Multi-threaded loading of multi-label dataset

Question

Multi-threaded loading of multi-label dataset

jrbtaylor opened this issue 9 years ago · 9 comments

A flat folder structure is not possible with a multi-label dataset (in this case, video). Is it possible to set up asynchronous loading (and label extraction from a .json file) in dp?

Answer 1 · 2016-04-15T19:28:11.000Z

Perhaps a more specific question: what method should I overwrite to load batches with a custom function so I can otherwise use the dp framework for training?

Answer 2 · 2016-07-29T15:09:48.000Z

Sports-1m? Maybe pre-process and save tensors to disks the hard way and use dp to just load these tensors? What did you end up doing?

Answer 3 · 2016-07-29T16:13:45.000Z

It was for the ActivityNet challenge. I ended up using optim instead of dp and then it was pretty simple with the threads package.
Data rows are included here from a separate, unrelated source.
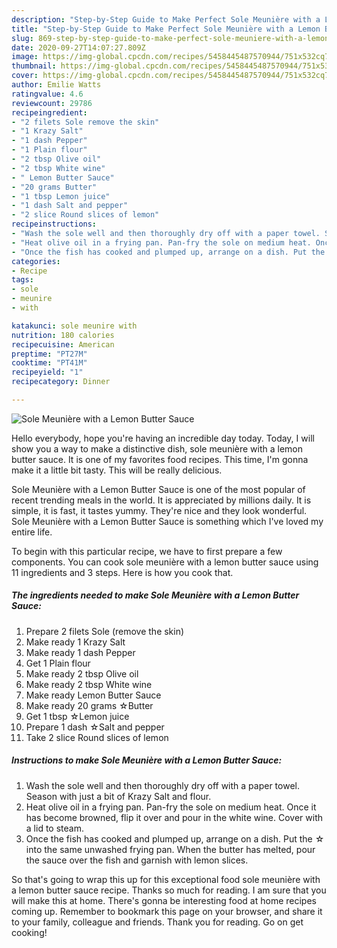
 ```yaml
---
description: "Step-by-Step Guide to Make Perfect Sole Meunière with a Lemon Butter Sauce"
title: "Step-by-Step Guide to Make Perfect Sole Meunière with a Lemon Butter Sauce"
slug: 869-step-by-step-guide-to-make-perfect-sole-meuniere-with-a-lemon-butter-sauce
date: 2020-09-27T14:07:27.809Z
image: https://img-global.cpcdn.com/recipes/5458445487570944/751x532cq70/sole-meuniere-with-a-lemon-butter-sauce-recipe-main-photo.jpg
thumbnail: https://img-global.cpcdn.com/recipes/5458445487570944/751x532cq70/sole-meuniere-with-a-lemon-butter-sauce-recipe-main-photo.jpg
cover: https://img-global.cpcdn.com/recipes/5458445487570944/751x532cq70/sole-meuniere-with-a-lemon-butter-sauce-recipe-main-photo.jpg
author: Emilie Watts
ratingvalue: 4.6
reviewcount: 29786
recipeingredient:
- "2 filets Sole remove the skin"
- "1 Krazy Salt"
- "1 dash Pepper"
- "1 Plain flour"
- "2 tbsp Olive oil"
- "2 tbsp White wine"
- " Lemon Butter Sauce"
- "20 grams Butter"
- "1 tbsp Lemon juice"
- "1 dash Salt and pepper"
- "2 slice Round slices of lemon"
recipeinstructions:
- "Wash the sole well and then thoroughly dry off with a paper towel. Season with just a bit of Krazy Salt and flour."
- "Heat olive oil in a frying pan. Pan-fry the sole on medium heat. Once it has become browned, flip it over and pour in the white wine. Cover with a lid to steam."
- "Once the fish has cooked and plumped up, arrange on a dish. Put the ☆ into the same unwashed frying pan. When the butter has melted, pour the sauce over the fish and garnish with lemon slices."
categories:
- Recipe
tags:
- sole
- meunire
- with

katakunci: sole meunire with 
nutrition: 180 calories
recipecuisine: American
preptime: "PT27M"
cooktime: "PT41M"
recipeyield: "1"
recipecategory: Dinner

---
```



![Sole Meunière with a Lemon Butter Sauce](https://img-global.cpcdn.com/recipes/5458445487570944/751x532cq70/sole-meuniere-with-a-lemon-butter-sauce-recipe-main-photo.jpg)

Hello everybody, hope you're having an incredible day today. Today, I will show you a way to make a distinctive dish, sole meunière with a lemon butter sauce. It is one of my favorites food recipes. This time, I'm gonna make it a little bit tasty. This will be really delicious.



Sole Meunière with a Lemon Butter Sauce is one of the most popular of recent trending meals in the world. It is appreciated by millions daily. It is simple, it is fast, it tastes yummy. They're nice and they look wonderful. Sole Meunière with a Lemon Butter Sauce is something which I've loved my entire life.


To begin with this particular recipe, we have to first prepare a few components. You can cook sole meunière with a lemon butter sauce using 11 ingredients and 3 steps. Here is how you cook that.

<!--inarticleads1-->

##### The ingredients needed to make Sole Meunière with a Lemon Butter Sauce:

1. Prepare 2 filets Sole (remove the skin)
1. Make ready 1 Krazy Salt
1. Make ready 1 dash Pepper
1. Get 1 Plain flour
1. Make ready 2 tbsp Olive oil
1. Make ready 2 tbsp White wine
1. Make ready  Lemon Butter Sauce
1. Make ready 20 grams ☆Butter
1. Get 1 tbsp ☆Lemon juice
1. Prepare 1 dash ☆Salt and pepper
1. Take 2 slice Round slices of lemon




<!--inarticleads2-->

##### Instructions to make Sole Meunière with a Lemon Butter Sauce:

1. Wash the sole well and then thoroughly dry off with a paper towel. Season with just a bit of Krazy Salt and flour.
1. Heat olive oil in a frying pan. Pan-fry the sole on medium heat. Once it has become browned, flip it over and pour in the white wine. Cover with a lid to steam.
1. Once the fish has cooked and plumped up, arrange on a dish. Put the ☆ into the same unwashed frying pan. When the butter has melted, pour the sauce over the fish and garnish with lemon slices.




So that's going to wrap this up for this exceptional food sole meunière with a lemon butter sauce recipe. Thanks so much for reading. I am sure that you will make this at home. There's gonna be interesting food at home recipes coming up. Remember to bookmark this page on your browser, and share it to your family, colleague and friends. Thank you for reading. Go on get cooking!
Answer 4 · 2016-07-29T18:48:59.000Z

So while loading data asynchronously, you handled the workers yourself?

Answer 5 · 2016-07-29T19:08:14.000Z

Yes, that is the only way I found to do it. The threads package is pretty easy to use once the basic concept is figured out. You pass each worker two functions: one it runs independent of the other workers and one that is called by the main thread (not a worker) upon completion of the first. Data loading happens in the worker thread (the first function). GPU training has to occur in the latter function, as each worker has no idea what the other is doing, so they might write to overlapping GPU memory.

Answer 6 · 2016-07-29T19:30:17.000Z

Thanks! I was considering ElementResearch's dataload. In particular, AsyncIterator provides override-able methods.
Close this issue with a link to your code perhaps, for future searches?

Answer 7 · 2016-07-30T16:06:45.000Z

AsyncIterator looks great. Torch was lacking a general solution like that (or maybe I missed that entirely back when I was working on it).

If you're curious, here's my code: https://github.com/jrbtaylor/ActivityNet

Answer 8 · 2016-08-08T11:21:07.000Z

@jrbtaylor, you have mis-linked. Good example, thanks!

Answer 9 · 2016-08-08T11:25:45.000Z

I fixed the link. Thanks.